Many deer management units in Wisconsin continue to be significantly above population goals, which Koele said take into account such things as deer habitat, agricultural damage, and vehicle deer accidents. In addition, wildlife officials are continuing efforts to drastically reduce the deer herd in a large section of southern Wisconsin surrounding the area where deer infected with CWD have been found.


As a result, extra permits are available for hunters to shoot deer in designated units. Hunters receive one free Zone T permit with each deer hunting license (gun and archery) they purchase that can be used to shoot an antlerless deer in any of the 47 designated Zone T units during any deer hunting season. In addition to Zone T, many DMUs will have bonus antlerless permits available for hunters who wish to harvest additional antlerless deer. Bonus antlerless deer permits are available for purchase ($12 resident, $20 non-resident) from any license agent.

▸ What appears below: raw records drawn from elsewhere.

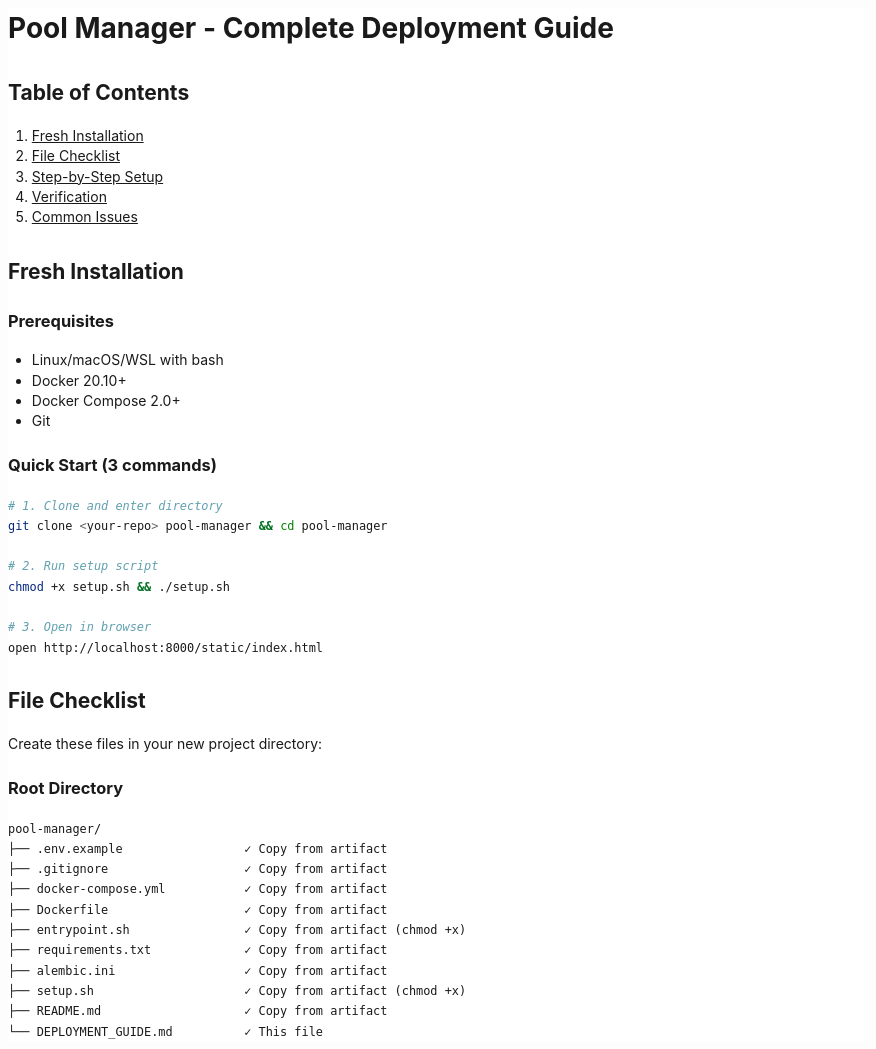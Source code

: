 # Pool Manager - Complete Deployment Guide

## Table of Contents
1. [Fresh Installation](#fresh-installation)
2. [File Checklist](#file-checklist)
3. [Step-by-Step Setup](#step-by-step-setup)
4. [Verification](#verification)
5. [Common Issues](#common-issues)

## Fresh Installation

### Prerequisites
- Linux/macOS/WSL with bash
- Docker 20.10+
- Docker Compose 2.0+
- Git

### Quick Start (3 commands)

```bash
# 1. Clone and enter directory
git clone <your-repo> pool-manager && cd pool-manager

# 2. Run setup script
chmod +x setup.sh && ./setup.sh

# 3. Open in browser
open http://localhost:8000/static/index.html
```

## File Checklist

Create these files in your new project directory:

### Root Directory
```
pool-manager/
├── .env.example                 ✓ Copy from artifact
├── .gitignore                   ✓ Copy from artifact
├── docker-compose.yml           ✓ Copy from artifact
├── Dockerfile                   ✓ Copy from artifact
├── entrypoint.sh                ✓ Copy from artifact (chmod +x)
├── requirements.txt             ✓ Copy from artifact
├── alembic.ini                  ✓ Copy from artifact
├── setup.sh                     ✓ Copy from artifact (chmod +x)
├── README.md                    ✓ Copy from artifact
└── DEPLOYMENT_GUIDE.md          ✓ This file
```
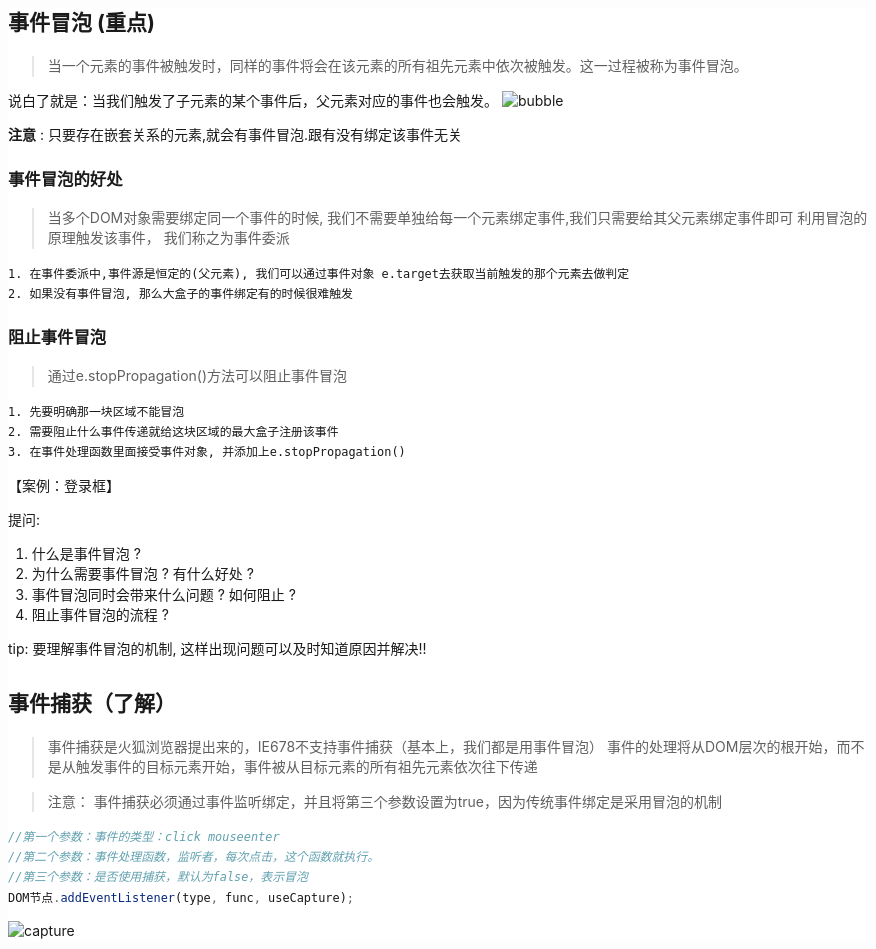 ## 事件冒泡 (重点)

> 当一个元素的事件被触发时，同样的事件将会在该元素的所有祖先元素中依次被触发。这一过程被称为事件冒泡。

说白了就是：当我们触发了子元素的某个事件后，父元素对应的事件也会触发。 ![bubble](images/bubble.png)

**注意** : 只要存在嵌套关系的元素,就会有事件冒泡.跟有没有绑定该事件无关

### 事件冒泡的好处

> 当多个DOM对象需要绑定同一个事件的时候, 我们不需要单独给每一个元素绑定事件,我们只需要给其父元素绑定事件即可 利用冒泡的原理触发该事件， 我们称之为事件委派

```
1. 在事件委派中,事件源是恒定的(父元素), 我们可以通过事件对象 e.target去获取当前触发的那个元素去做判定
2. 如果没有事件冒泡, 那么大盒子的事件绑定有的时候很难触发
```

### 阻止事件冒泡

> 通过e.stopPropagation()方法可以阻止事件冒泡

```
1. 先要明确那一块区域不能冒泡
2. 需要阻止什么事件传递就给这块区域的最大盒子注册该事件
3. 在事件处理函数里面接受事件对象, 并添加上e.stopPropagation()
```

【案例：登录框】

提问:

1. 什么是事件冒泡 ?
2. 为什么需要事件冒泡 ? 有什么好处 ?
3. 事件冒泡同时会带来什么问题 ? 如何阻止 ?
4. 阻止事件冒泡的流程 ?

tip: 要理解事件冒泡的机制, 这样出现问题可以及时知道原因并解决!!

## 事件捕获（了解）

> 事件捕获是火狐浏览器提出来的，IE678不支持事件捕获（基本上，我们都是用事件冒泡）
> 事件的处理将从DOM层次的根开始，而不是从触发事件的目标元素开始，事件被从目标元素的所有祖先元素依次往下传递



> 注意： 事件捕获必须通过事件监听绑定，并且将第三个参数设置为true，因为传统事件绑定是采用冒泡的机制

```js
//第一个参数：事件的类型：click mouseenter 
//第二个参数：事件处理函数，监听者，每次点击，这个函数就执行。
//第三个参数：是否使用捕获，默认为false，表示冒泡
DOM节点.addEventListener(type, func, useCapture);
```



 ![capture](images/capture.png)

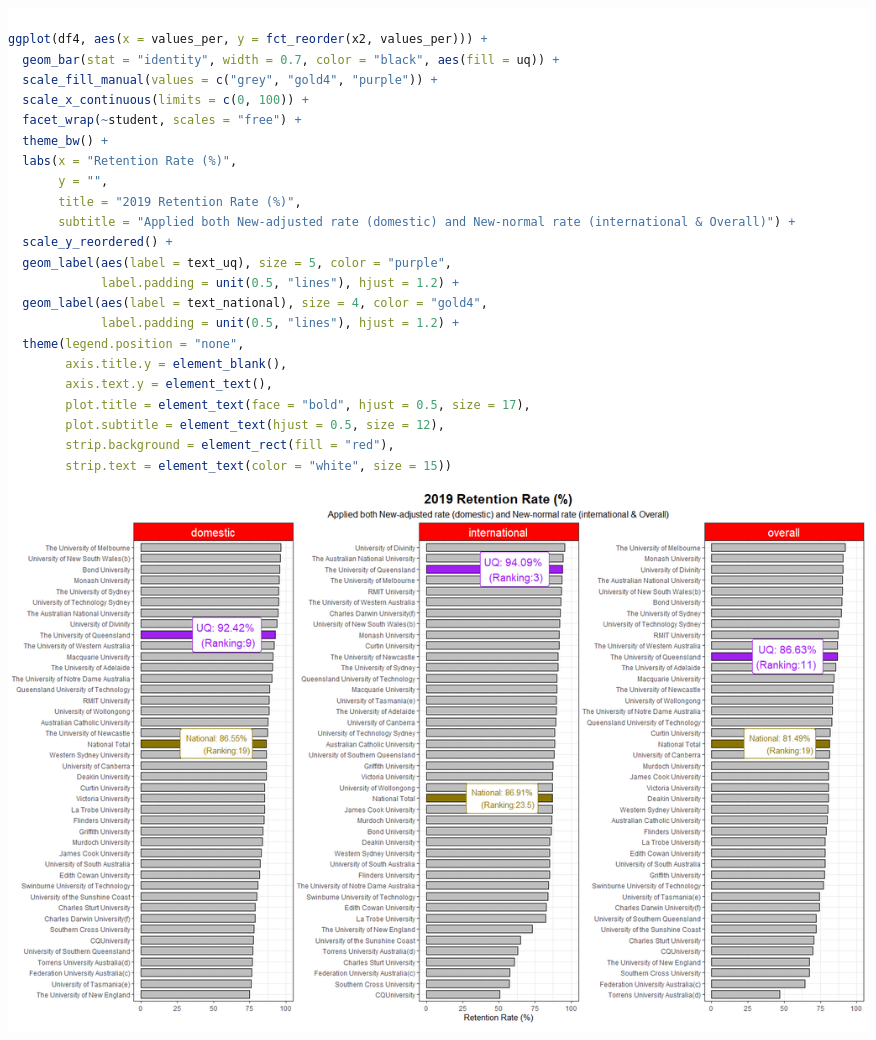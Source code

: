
 ``` r

ggplot(df4, aes(x = values_per, y = fct_reorder(x2, values_per))) +
  geom_bar(stat = "identity", width = 0.7, color = "black", aes(fill = uq)) +
  scale_fill_manual(values = c("grey", "gold4", "purple")) +
  scale_x_continuous(limits = c(0, 100)) +
  facet_wrap(~student, scales = "free") +
  theme_bw() + 
  labs(x = "Retention Rate (%)",
       y = "",
       title = "2019 Retention Rate (%)",
       subtitle = "Applied both New-adjusted rate (domestic) and New-normal rate (international & Overall)") +
  scale_y_reordered() + 
  geom_label(aes(label = text_uq), size = 5, color = "purple", 
             label.padding = unit(0.5, "lines"), hjust = 1.2) +
  geom_label(aes(label = text_national), size = 4, color = "gold4", 
             label.padding = unit(0.5, "lines"), hjust = 1.2) +
  theme(legend.position = "none", 
        axis.title.y = element_blank(),  
        axis.text.y = element_text(),   
        plot.title = element_text(face = "bold", hjust = 0.5, size = 17),  
        plot.subtitle = element_text(hjust = 0.5, size = 12),
        strip.background = element_rect(fill = "red"),
        strip.text = element_text(color = "white", size = 15)) 
```

![](student_files/figure-gfm/unnamed-chunk-15-1.png)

For the CWD management zones, hunters can acquire up to four free “earn-a-buck” permits a day that can be used throughout the CWD zones to shoot antlerless deer. Upon registering an antlerless deer, a hunter receives a free

buck permit that can be used to shoot an antlered deer in the CWD zone. These permits are in addition to the regular license permit, which allow hunters to shoot one deer of either sex in a Zone T unit or the unit in which a hunter applied for and received a hunter’s choice permit. However, within the CWD management zones, hunters must fill an “earn-a-buck” permit before filling their regular license permit with an antlered deer.


The high deer populations also triggered two special Zone T antlerless only hunts this year. The first was held Oct. 30 to Nov. 2, with preliminary numbers indicating hunters registered almost 38,800 deer. The second Zone T hunt will be held Dec. 11 to 14. To minimize conflicts with other winter recreationists in the northern part of the state, Zone T DMUs north of Highway 8 will not participate in the December Zone T hunt again this year. There is also a muzzleloader deer season from Dec. 1 through 10.


Thirty-one of this year’s Zone T units have been designated as Zone T for a second or third consecutive year. If a sufficient level of herd reduction is not achieved in these units in 2003, they may be subject to earn-a-buck season regulations for the 2004 season.


CWD management zones

Hunters in southern Wisconsin need to pay close attention to the season structure and boundaries in the CWD Intensive Harvest Zone and the Herd Reduction Zone. The Intensive Harvest Zone has more than doubled from last year and portions of some units have been added to the Herd Reduction Zone this year. The season structure and regulations in both zones are similar to last year, with hunters being required to earn-a-buck by shooting an antlerless deer first.


Deer management units, including state park units, located in the chronic wasting disease Herd Reduction and Intensive Harvest Zones will again have special regulations for the 2003 season. The CWD Zones include DMUs 54B CWD, 70 CWD, 70A CWD, 70B CWD, 70C, 70D, 70E CWD, 70F, 70G CWD, 71 CWD, 73B CWD, 73E CWD, 75A CWD, 75B, 75C CWD, 75D CWD, 76 CWD 76M CWD, and 77A CWD. In addition to the earn-a-buck season structure these units have extended gun and archery seasons that run through Jan. 3, 2004.